Todos los sectores se ven influenciados por lo digital. Las empresas tienen que decidir si lideran esa transformación (aceptando que en algún momento se equivocarán) o si esperan a que otros la inicien (arriesgándose a convertirse en irrelevantes o directamente, a desaparecer). Si se quedan en lo superficial y sólo piensan en Internet como espacio en el que escribir tweets o publicar videos, fracasarán. La tecnología afecta a las empresas en tres niveles:

  • Como canal de venta: ¿Puede tu empresa vender en Internet? ¿Necesitas una plataforma de e-commerce? ¿Vas a vender en canales de otros? ¿Cómo afecta a tus canales actuales? ¿Qué ocurre con la logística? ¿Existen nuevos intermediarios? ¿Puedes vender el producto en nuevos mercados? Si aún no te has hecho estás preguntas, deberías comenzar a buscar respuestas.
  • Cómo plataforma de comunicación: En la era digital, importan tres cosas: lo que eres (Branding), lo que haces (Plan de acciones) y lo que cuentas (Comunicación). Todo alineado y como parte del núcleo del negocio.Más vale contestar estas tres preguntas antes de contratar a un Community Manager. Pero no olvides que hoy la comunicación de una compañía no depende de una persona o de un departamento sino de todas las personas. Se relaciona con sus clientes a través de puntos de contacto en los que Internet es una tecnología invisible que siempre está ahí.
  • Como cultura organizacional: Si has contestado afirmativamente a cualquiera de las dos cuestiones anteriores, seguramente tendrás que afrontar cambios importantes dentro de tu organización. Estos afectarán a su estructura; la formación será constante y no necesariamente reglada; el autoaprendizaje y la gestión del conocimiento cobrarán nuevas dimensiones; algunos puestos y muchas funciones se suprimirán o se transformarán total o parcialmente; la comunicación interna cambiará; se modificarán los procesos de selección de personal; establecerán nuevos sistemas de vigilancia competitiva; se adquirirá nuevo software; revisarán la política de proveedores y colaboradores; y en definitiva, la organización deberá adaptarse íntegramente a la era digital.

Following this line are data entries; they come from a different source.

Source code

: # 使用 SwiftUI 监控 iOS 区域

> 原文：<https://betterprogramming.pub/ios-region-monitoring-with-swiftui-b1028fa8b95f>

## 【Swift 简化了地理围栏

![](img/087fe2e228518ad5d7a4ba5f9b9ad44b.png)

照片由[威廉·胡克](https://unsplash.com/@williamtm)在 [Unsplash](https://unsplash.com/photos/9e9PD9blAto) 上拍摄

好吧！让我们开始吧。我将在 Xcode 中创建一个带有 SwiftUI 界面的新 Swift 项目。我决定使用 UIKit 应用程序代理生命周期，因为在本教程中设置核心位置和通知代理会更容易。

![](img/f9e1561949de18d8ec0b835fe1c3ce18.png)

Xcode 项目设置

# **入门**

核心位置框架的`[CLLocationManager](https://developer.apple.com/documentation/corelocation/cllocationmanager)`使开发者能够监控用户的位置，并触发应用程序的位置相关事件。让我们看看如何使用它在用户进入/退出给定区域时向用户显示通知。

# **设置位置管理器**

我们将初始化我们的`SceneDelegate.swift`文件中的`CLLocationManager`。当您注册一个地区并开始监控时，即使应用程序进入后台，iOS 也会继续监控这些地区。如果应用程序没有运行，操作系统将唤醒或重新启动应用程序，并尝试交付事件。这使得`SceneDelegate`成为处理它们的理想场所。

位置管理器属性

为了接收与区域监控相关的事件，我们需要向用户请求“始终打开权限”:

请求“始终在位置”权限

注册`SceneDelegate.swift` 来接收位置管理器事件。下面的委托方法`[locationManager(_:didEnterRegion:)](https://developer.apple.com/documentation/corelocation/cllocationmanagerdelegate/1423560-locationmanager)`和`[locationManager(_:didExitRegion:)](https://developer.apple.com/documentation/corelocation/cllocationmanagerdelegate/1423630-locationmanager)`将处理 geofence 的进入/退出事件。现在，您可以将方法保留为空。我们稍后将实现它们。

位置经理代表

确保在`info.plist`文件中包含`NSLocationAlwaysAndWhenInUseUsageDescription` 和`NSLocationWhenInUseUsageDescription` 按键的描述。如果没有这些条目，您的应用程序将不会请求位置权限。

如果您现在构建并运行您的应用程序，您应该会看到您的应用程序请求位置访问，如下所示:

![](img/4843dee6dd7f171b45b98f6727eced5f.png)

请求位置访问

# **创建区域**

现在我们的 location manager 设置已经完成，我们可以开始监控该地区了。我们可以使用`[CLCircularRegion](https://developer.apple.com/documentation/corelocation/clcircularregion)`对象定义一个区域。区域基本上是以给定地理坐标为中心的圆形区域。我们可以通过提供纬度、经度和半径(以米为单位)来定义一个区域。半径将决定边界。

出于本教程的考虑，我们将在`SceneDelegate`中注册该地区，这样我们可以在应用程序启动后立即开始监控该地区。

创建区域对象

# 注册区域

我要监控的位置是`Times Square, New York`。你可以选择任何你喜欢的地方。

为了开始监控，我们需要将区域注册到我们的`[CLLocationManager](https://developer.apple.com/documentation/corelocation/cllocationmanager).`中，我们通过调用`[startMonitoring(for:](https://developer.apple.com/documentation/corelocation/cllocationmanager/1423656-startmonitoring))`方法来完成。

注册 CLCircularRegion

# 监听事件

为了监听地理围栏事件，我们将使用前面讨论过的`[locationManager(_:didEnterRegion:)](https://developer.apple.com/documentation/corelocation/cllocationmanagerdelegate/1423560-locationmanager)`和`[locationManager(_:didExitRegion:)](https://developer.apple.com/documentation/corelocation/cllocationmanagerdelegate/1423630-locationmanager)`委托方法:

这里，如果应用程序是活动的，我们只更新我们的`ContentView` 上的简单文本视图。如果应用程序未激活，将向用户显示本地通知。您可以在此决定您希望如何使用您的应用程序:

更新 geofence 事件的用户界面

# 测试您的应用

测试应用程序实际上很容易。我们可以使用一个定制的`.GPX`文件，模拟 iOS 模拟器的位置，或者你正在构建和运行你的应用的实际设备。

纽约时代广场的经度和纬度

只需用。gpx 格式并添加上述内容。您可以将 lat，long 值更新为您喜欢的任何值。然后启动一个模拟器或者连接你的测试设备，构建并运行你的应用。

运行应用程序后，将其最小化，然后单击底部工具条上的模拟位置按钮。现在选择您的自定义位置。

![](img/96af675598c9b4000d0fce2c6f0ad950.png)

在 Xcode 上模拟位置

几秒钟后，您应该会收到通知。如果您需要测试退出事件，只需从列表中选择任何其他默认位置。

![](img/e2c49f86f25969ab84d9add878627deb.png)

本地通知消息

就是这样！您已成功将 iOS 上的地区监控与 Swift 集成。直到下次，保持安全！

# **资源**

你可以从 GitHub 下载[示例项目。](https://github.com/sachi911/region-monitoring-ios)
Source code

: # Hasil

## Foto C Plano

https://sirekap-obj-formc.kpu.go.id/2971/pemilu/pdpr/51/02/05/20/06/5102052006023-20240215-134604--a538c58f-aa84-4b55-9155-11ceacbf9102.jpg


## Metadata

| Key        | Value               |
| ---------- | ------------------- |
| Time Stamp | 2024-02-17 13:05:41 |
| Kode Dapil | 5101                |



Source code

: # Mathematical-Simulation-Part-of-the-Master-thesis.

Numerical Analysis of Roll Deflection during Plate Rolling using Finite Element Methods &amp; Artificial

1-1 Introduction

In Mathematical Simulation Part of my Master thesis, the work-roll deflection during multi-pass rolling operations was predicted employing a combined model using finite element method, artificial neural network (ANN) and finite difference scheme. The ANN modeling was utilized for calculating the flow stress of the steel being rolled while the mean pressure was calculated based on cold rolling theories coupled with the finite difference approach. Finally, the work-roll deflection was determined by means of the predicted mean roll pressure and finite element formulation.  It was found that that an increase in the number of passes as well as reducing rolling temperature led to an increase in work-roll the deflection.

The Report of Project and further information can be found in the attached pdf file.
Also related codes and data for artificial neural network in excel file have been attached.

    La transformación empieza desde arriba

    En un cambio de esta magnitud no basta con que el Director de Marketing se haga cargo del proyecto y contrate a una consultora, a una agencia de Social Media o a un Community Manager. Tampoco se puede hacer cargo el Director de Marketing o el departamento de comunicación. Si la dirección general no se implica a todos los niveles, la toma de decisiones será más lenta. Las soluciones serán parciales. Y la frustración se hará latente. No importa la edad; que sepa usar el móvil o no; o que no tenga tiempo. Está en futuro la supervivencia del negocio. Confiar la digitalización de una empresa a tu community manager es como confiar la internacionalización a un traductor.

    Formación y adquisición de competencias

    Incluso aquellos trabajadores que utilicen Facebook para colgar fotos de sus hijos o Instagram para enseñar sus cupcakes necesitan formarse. Digitalizarse es un proceso de inmersión en el que es necesario adquirir nuevos conocimientos, alterar visiones, cambiar hábitos y aprender otras competencias. Lo que aprendes hoy no sirve dentro de 4 meses. Y esto requiere una actitud híper abierta al cambio y a lo nuevo.

    Otra manera de hacer las cosas

    En la era digital, muchas de las cosas que hemos aprendido durante años ya no sirven. Aparecen otros valores y otras manera de hacer. Colaborar le come terreno a competir. La transparencia no es una opción, es una obligación. Abrirse y compartir (conocimiento, contenidos…) son valores en sí mismos. Escuchar es una necesidad porque la tecnología ha puesto a los consumidores al mismo nivel que las marcas. Se comunica 24/7/365. Hay que crear nuevas redes con el exterior para estar más conectado. ¿Estás las empresas preparadas para esto?

User experience

 

La mayor parte de la compañías se encuentra ante la disyuntiva de tener dinero para afrontar estos cambios pero no tiempo; o tener tiempo pero no dinero. Su supervivencia en el futuro dependerá de la decisión que tomen.